» What the exercise asks
This exercise calls for the line with "Password: Inspector1", the line with "The application is", and all lines between them in the material below, output exactly and with no other lines.

^^^^

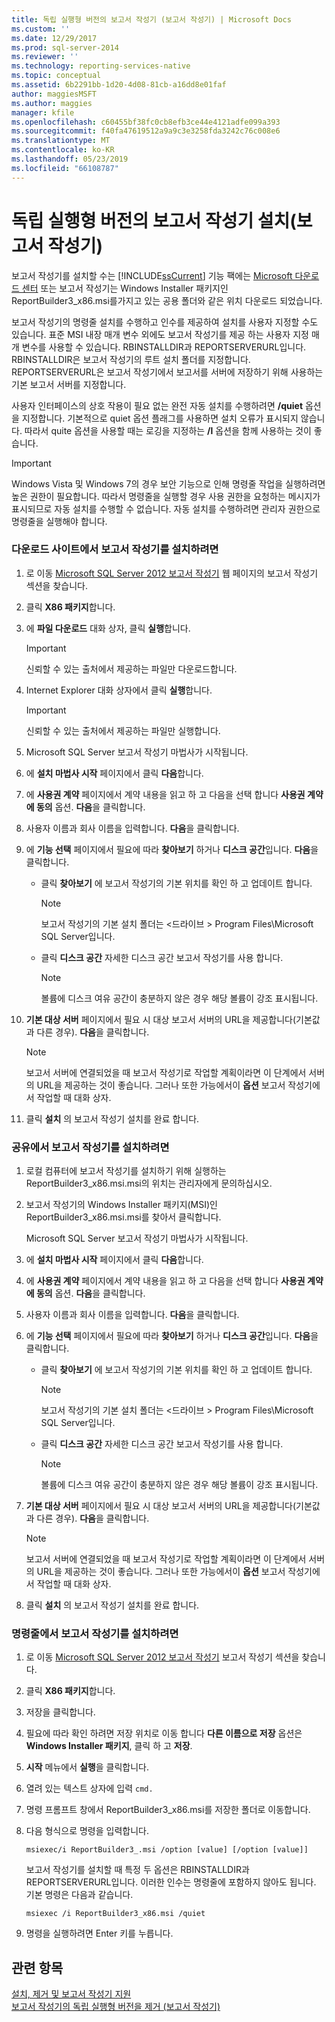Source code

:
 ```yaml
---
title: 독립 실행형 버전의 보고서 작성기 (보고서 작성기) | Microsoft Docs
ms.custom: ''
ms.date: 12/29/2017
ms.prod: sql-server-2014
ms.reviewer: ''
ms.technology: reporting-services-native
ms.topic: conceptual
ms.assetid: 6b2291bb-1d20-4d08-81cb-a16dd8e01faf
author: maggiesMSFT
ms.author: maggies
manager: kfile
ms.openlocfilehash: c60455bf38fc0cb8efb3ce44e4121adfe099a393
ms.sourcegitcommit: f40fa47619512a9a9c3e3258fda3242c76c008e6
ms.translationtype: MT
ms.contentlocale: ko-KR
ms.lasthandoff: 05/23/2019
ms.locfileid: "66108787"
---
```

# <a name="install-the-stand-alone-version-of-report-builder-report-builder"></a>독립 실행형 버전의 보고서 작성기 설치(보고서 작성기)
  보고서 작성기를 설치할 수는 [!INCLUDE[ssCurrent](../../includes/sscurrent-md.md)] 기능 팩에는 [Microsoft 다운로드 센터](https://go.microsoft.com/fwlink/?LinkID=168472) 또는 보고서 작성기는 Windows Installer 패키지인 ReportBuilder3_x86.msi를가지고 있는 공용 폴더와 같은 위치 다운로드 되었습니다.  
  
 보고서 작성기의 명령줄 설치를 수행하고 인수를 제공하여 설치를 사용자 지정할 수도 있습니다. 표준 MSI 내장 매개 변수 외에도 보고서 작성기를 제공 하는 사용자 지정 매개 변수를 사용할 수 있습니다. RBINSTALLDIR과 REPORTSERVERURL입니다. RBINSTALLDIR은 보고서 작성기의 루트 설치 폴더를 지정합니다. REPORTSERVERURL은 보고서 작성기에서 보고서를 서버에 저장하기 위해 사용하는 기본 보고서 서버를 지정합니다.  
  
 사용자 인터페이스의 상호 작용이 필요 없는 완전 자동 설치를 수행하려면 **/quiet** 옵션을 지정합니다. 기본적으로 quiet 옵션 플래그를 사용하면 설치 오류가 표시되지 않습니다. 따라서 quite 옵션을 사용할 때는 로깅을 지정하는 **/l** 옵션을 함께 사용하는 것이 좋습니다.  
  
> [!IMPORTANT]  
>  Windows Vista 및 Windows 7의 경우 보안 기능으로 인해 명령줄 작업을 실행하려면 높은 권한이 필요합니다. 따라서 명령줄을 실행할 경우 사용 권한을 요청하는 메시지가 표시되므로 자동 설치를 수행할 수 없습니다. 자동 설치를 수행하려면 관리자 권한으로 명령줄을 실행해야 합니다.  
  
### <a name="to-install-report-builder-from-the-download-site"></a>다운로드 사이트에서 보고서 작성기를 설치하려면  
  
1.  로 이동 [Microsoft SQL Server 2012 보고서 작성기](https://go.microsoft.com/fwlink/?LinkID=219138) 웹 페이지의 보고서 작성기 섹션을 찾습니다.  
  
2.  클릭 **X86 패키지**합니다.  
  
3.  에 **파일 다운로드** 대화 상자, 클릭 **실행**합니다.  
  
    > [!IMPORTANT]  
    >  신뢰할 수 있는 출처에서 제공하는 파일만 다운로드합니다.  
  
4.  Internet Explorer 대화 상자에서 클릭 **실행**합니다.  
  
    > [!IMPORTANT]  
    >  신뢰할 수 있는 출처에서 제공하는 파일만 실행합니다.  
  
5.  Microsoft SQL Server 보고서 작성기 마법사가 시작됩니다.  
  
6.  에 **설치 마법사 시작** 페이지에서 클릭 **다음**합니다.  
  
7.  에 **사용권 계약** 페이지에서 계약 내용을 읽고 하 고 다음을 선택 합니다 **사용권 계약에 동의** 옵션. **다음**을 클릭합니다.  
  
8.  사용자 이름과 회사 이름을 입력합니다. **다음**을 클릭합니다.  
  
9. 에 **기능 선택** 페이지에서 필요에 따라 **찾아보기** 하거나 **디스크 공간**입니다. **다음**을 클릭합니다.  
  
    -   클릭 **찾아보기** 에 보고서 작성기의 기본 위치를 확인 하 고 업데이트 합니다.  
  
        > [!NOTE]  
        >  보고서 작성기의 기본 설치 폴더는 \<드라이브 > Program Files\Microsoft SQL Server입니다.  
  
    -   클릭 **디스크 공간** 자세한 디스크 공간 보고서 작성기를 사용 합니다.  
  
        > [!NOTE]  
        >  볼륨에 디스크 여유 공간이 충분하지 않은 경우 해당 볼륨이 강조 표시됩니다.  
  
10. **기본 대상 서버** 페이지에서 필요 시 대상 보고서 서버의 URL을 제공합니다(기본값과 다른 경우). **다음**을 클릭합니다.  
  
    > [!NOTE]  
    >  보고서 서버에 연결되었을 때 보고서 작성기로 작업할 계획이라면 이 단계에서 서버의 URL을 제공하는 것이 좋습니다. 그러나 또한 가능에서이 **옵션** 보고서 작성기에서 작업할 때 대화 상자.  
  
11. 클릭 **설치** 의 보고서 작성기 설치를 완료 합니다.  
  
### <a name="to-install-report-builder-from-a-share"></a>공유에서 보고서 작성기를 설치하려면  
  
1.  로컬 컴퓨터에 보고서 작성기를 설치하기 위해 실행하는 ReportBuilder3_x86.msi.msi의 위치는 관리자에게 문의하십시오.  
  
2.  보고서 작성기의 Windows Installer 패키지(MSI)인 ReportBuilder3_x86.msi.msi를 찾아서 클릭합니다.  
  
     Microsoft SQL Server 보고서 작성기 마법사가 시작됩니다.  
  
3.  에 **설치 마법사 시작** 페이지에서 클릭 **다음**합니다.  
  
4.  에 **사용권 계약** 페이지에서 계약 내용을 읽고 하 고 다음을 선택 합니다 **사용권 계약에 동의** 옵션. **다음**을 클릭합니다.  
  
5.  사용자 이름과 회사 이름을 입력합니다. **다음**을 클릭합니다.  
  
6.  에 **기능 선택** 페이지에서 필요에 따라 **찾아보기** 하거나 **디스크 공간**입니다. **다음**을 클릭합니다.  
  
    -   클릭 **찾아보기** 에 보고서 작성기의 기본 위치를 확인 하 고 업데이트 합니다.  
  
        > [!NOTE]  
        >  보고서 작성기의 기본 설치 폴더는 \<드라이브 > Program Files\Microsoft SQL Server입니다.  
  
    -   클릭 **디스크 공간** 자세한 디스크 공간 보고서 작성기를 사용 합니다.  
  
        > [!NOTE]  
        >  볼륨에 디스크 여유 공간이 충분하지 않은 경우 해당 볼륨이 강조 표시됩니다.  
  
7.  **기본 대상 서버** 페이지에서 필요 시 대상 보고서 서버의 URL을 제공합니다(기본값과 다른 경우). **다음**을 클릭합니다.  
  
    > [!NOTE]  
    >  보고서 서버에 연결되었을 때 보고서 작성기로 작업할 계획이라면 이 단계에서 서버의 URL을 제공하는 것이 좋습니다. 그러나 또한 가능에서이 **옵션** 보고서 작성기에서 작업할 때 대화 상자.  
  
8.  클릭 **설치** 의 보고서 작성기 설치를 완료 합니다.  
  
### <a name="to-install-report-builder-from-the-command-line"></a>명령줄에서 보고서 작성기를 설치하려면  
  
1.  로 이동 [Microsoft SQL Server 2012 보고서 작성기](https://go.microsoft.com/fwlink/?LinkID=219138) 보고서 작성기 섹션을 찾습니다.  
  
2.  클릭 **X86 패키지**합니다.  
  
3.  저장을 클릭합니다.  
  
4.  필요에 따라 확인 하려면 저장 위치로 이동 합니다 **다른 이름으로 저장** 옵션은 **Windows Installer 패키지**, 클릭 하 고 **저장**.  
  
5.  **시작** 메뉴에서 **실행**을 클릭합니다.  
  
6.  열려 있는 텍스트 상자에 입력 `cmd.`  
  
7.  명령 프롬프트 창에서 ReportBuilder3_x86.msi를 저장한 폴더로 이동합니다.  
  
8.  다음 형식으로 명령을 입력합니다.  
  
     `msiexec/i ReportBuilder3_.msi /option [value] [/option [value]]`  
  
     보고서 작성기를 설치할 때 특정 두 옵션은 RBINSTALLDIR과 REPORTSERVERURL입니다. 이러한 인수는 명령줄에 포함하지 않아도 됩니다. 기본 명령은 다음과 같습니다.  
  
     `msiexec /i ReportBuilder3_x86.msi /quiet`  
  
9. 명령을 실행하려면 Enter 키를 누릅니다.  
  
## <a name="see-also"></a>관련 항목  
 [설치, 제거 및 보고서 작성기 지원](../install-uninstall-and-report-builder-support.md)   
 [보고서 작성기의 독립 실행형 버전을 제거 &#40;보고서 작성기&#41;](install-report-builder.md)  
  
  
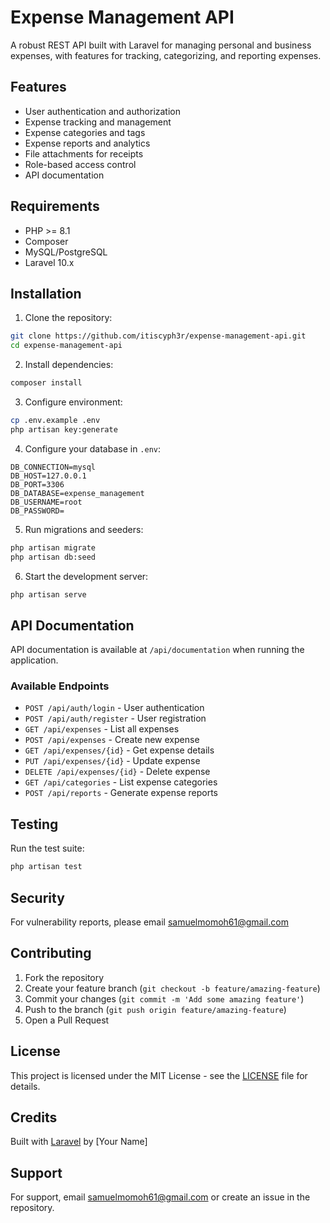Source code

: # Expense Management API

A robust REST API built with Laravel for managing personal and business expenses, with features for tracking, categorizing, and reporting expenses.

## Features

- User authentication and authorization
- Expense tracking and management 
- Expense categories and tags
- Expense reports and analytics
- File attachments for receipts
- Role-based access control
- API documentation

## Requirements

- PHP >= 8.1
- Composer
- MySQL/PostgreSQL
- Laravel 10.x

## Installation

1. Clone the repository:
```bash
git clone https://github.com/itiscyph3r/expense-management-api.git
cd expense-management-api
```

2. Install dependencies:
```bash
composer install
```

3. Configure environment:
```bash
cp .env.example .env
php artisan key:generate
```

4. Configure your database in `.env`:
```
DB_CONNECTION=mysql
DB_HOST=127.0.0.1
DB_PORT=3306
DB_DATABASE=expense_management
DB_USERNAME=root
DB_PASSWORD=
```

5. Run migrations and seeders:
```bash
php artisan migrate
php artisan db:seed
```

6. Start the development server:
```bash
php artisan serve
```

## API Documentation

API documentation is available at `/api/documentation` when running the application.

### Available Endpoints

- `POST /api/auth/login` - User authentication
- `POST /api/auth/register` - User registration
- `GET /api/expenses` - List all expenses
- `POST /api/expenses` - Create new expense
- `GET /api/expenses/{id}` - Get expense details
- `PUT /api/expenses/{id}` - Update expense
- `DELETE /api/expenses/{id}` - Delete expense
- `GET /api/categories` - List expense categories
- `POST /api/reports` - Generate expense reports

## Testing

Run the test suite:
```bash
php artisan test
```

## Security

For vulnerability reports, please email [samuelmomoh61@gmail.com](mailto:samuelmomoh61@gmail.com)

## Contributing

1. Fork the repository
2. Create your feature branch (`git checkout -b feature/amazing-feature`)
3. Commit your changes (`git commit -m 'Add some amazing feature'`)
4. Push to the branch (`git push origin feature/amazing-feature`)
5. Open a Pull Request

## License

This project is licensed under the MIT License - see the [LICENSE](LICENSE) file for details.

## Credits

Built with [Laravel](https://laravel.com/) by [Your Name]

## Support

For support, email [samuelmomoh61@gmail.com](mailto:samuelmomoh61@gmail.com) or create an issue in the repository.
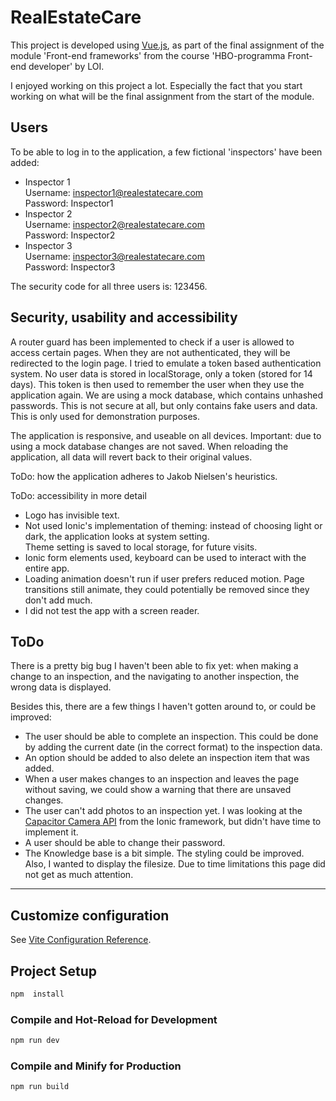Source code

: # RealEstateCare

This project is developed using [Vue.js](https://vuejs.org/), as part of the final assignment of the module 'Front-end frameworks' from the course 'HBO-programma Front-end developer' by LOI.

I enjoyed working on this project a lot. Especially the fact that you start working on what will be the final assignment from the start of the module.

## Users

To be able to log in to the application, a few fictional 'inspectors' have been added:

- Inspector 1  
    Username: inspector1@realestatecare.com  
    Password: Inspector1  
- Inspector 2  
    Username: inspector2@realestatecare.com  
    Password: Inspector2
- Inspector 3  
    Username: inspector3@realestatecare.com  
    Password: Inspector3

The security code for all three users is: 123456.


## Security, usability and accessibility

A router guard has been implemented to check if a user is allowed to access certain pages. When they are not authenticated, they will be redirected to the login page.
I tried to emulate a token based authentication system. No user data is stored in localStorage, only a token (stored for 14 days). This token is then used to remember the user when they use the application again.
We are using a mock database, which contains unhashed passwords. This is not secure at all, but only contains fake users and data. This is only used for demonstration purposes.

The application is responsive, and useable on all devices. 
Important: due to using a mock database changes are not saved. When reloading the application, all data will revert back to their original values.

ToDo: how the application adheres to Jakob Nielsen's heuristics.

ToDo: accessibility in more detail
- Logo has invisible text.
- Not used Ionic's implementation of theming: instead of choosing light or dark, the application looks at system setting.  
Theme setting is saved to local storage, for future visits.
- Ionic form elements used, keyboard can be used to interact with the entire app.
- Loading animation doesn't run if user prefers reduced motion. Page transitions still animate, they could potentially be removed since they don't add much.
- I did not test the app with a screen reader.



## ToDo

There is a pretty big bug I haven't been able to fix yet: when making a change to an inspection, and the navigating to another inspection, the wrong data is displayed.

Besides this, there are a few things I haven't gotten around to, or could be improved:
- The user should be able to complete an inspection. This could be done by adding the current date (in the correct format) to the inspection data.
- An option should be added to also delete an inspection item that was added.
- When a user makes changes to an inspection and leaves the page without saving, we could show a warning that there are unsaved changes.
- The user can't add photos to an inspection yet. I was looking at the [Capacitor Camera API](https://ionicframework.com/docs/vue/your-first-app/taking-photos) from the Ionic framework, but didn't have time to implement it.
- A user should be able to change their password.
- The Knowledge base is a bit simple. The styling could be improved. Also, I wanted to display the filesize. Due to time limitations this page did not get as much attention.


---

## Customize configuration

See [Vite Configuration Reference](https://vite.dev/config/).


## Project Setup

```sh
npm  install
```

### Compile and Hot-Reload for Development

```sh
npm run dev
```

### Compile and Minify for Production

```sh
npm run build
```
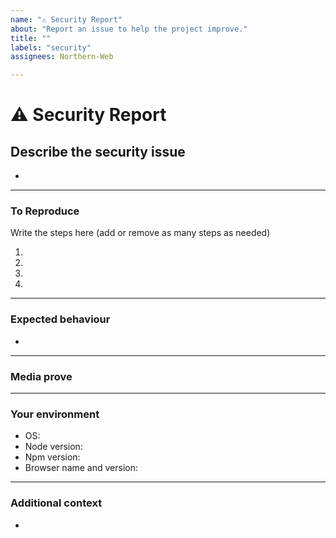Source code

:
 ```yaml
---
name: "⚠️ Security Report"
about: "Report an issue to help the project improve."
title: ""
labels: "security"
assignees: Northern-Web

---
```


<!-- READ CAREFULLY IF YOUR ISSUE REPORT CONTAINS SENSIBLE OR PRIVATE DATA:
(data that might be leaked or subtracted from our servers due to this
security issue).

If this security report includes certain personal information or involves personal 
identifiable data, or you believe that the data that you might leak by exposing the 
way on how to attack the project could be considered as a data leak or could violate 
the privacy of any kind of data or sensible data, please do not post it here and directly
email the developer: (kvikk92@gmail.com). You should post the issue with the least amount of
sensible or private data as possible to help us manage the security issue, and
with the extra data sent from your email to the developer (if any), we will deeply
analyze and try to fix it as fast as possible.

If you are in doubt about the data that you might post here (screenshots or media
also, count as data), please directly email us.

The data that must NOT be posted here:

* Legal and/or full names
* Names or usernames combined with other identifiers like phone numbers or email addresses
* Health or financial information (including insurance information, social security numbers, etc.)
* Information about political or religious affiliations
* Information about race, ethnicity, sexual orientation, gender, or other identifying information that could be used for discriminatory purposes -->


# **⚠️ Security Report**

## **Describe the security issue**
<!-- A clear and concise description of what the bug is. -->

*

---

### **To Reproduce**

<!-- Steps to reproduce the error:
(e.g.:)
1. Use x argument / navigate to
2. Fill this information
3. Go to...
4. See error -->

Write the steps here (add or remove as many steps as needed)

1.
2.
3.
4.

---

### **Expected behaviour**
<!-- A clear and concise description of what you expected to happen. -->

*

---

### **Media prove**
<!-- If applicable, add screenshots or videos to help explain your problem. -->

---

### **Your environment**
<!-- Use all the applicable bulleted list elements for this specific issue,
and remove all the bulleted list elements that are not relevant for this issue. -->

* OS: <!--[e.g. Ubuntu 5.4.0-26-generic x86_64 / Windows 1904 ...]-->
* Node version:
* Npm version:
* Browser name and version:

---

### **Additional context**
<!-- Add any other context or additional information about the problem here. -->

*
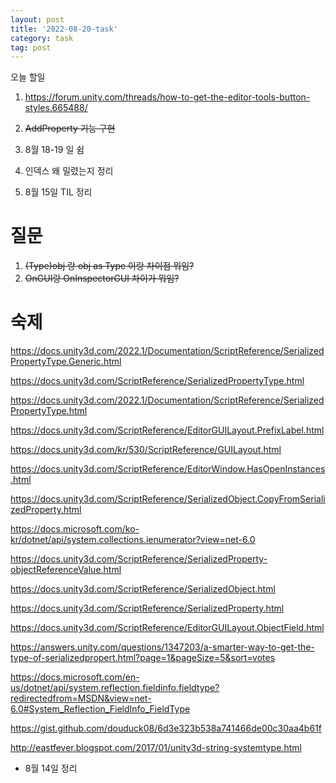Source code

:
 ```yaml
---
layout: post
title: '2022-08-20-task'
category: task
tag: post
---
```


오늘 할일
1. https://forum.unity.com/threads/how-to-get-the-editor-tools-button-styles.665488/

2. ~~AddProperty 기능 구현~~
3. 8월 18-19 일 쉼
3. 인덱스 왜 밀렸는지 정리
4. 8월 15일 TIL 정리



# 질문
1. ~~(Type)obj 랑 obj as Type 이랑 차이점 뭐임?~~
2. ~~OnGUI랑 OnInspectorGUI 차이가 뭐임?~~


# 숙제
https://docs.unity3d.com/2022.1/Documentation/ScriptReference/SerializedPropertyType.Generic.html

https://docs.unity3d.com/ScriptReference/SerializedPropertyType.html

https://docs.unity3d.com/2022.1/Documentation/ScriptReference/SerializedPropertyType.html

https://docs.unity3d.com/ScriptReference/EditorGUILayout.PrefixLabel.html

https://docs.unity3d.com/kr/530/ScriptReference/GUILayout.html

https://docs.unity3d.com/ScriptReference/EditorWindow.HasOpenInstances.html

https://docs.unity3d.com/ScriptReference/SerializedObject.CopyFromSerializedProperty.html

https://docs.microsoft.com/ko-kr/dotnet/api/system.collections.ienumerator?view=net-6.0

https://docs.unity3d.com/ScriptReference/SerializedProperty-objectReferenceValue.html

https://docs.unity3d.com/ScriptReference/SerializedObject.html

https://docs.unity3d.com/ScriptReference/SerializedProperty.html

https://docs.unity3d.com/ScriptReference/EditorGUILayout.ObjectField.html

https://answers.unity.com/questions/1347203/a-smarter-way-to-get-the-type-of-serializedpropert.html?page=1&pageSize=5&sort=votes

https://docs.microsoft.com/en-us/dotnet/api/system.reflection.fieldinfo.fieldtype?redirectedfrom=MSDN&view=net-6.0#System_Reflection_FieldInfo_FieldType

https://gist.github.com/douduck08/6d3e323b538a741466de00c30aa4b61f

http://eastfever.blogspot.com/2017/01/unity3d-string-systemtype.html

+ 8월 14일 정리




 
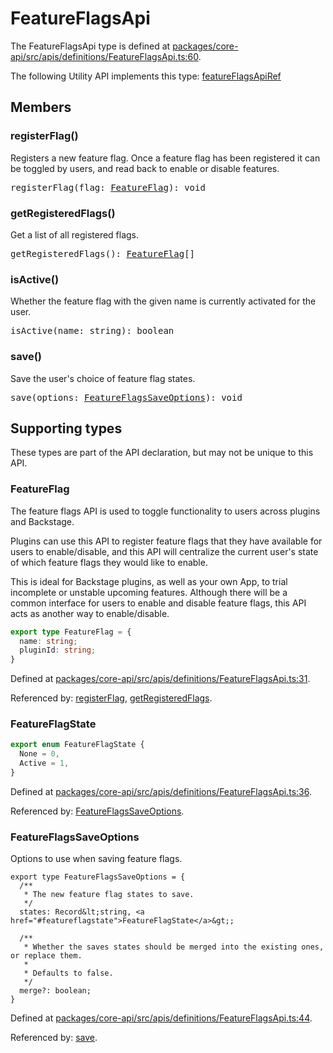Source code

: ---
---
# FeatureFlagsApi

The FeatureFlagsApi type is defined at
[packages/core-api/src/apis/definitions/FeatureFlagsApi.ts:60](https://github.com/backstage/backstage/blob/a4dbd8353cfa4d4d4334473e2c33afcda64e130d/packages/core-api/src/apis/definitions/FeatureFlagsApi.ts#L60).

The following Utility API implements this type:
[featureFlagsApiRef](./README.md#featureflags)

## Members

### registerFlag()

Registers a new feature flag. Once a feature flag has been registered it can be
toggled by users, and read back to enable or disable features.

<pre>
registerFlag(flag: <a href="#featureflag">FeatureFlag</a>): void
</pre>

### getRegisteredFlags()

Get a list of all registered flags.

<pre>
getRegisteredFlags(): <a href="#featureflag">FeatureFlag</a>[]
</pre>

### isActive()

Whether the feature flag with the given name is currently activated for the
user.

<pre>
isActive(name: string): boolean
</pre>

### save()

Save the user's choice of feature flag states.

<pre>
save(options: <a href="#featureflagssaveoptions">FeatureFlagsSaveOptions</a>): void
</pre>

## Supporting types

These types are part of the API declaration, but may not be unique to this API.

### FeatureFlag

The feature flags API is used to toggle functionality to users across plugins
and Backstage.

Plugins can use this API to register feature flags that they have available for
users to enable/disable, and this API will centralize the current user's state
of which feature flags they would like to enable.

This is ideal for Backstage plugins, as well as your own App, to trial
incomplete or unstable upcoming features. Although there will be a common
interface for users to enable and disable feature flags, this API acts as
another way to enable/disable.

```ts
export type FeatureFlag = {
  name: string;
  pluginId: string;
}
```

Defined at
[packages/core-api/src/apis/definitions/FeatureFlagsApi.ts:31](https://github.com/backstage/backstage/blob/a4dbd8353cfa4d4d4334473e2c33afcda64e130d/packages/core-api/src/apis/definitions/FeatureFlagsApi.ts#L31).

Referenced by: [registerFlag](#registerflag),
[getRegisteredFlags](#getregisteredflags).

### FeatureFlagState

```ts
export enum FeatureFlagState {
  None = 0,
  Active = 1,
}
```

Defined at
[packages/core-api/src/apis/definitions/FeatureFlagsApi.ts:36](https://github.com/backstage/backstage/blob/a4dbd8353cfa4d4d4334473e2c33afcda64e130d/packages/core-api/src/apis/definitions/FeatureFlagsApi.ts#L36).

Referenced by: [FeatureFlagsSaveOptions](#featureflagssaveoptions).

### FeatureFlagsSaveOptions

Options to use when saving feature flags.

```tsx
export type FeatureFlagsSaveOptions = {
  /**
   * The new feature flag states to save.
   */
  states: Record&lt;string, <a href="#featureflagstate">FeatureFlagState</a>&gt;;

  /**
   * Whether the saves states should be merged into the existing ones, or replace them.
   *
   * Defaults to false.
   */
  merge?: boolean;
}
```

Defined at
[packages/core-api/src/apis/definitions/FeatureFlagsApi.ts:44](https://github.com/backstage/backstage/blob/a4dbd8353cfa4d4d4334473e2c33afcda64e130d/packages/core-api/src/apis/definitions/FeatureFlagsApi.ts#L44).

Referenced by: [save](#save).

^^^^

» Solution to the problem
    Password: Inspector1  
- Inspector 2  
    Username: inspector2@realestatecare.com  
    Password: Inspector2
- Inspector 3  
    Username: inspector3@realestatecare.com  
    Password: Inspector3

The security code for all three users is: 123456.


## Security, usability and accessibility

A router guard has been implemented to check if a user is allowed to access certain pages. When they are not authenticated, they will be redirected to the login page.
I tried to emulate a token based authentication system. No user data is stored in localStorage, only a token (stored for 14 days). This token is then used to remember the user when they use the application again.
We are using a mock database, which contains unhashed passwords. This is not secure at all, but only contains fake users and data. This is only used for demonstration purposes.

The application is responsive, and useable on all devices. 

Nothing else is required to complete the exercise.